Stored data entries
* * *

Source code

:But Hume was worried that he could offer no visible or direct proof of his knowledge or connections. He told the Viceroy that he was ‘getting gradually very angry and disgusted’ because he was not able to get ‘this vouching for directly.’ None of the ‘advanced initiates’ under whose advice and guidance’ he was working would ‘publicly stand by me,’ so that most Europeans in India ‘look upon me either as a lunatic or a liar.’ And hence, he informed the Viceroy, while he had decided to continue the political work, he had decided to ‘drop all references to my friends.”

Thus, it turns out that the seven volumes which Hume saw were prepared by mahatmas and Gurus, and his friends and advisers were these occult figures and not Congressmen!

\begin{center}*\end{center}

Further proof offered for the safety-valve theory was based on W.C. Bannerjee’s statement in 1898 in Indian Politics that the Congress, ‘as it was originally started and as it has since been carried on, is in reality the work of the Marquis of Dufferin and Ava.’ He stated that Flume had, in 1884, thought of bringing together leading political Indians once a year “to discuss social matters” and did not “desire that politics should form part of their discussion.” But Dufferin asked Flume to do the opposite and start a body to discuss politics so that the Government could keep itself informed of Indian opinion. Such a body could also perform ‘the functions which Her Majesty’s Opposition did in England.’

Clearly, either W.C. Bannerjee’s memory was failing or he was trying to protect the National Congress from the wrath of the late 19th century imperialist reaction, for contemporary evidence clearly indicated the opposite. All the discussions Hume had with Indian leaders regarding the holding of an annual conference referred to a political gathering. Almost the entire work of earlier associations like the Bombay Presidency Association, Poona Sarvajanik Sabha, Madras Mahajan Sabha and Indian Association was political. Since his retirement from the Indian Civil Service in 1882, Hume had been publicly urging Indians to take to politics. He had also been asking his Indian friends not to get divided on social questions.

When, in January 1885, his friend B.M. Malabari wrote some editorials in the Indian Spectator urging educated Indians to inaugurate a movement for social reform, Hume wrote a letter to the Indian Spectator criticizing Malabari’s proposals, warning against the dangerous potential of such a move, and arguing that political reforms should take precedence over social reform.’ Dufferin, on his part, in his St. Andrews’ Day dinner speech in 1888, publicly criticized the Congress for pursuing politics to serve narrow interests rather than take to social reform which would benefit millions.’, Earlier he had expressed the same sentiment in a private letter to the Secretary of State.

* * *

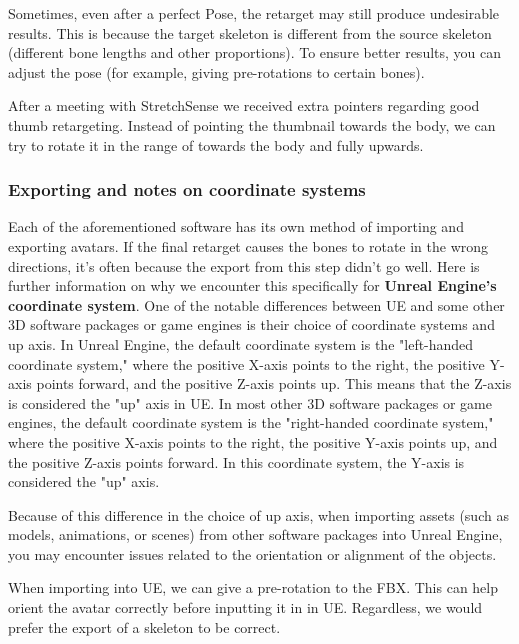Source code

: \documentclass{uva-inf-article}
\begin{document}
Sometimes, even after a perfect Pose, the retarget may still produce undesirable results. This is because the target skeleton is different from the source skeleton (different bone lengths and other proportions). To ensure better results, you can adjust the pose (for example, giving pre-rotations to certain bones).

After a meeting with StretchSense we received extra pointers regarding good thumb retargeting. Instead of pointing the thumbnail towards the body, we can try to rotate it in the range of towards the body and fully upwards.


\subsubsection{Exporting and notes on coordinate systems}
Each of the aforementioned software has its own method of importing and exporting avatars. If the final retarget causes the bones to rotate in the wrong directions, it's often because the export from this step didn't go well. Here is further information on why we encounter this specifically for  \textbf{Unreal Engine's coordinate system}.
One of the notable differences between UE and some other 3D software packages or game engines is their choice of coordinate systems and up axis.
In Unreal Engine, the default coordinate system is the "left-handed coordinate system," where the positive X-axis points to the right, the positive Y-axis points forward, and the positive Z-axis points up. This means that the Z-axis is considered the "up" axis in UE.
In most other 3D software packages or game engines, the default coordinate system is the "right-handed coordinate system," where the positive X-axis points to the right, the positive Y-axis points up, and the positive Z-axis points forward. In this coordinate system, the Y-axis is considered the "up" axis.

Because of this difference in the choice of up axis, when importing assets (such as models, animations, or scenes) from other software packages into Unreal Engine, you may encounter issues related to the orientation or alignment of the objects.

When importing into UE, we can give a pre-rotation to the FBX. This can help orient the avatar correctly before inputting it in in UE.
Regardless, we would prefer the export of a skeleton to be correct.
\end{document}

* * *

WORK REQUIRED »
Looking at the entries above, can you reproduce exactly the lines from the one that holds "Each of the" through the one that holds "In Unreal Engine, the", and only those?

ANSWER TO THIS PROBLEM »
Each of the aforementioned software has its own method of importing and exporting avatars. If the final retarget causes the bones to rotate in the wrong directions, it's often because the export from this step didn't go well. Here is further information on why we encounter this specifically for  \textbf{Unreal Engine's coordinate system}.
One of the notable differences between UE and some other 3D software packages or game engines is their choice of coordinate systems and up axis.
In Unreal Engine, the default coordinate system is the "left-handed coordinate system," where the positive X-axis points to the right, the positive Y-axis points forward, and the positive Z-axis points up. This means that the Z-axis is considered the "up" axis in UE.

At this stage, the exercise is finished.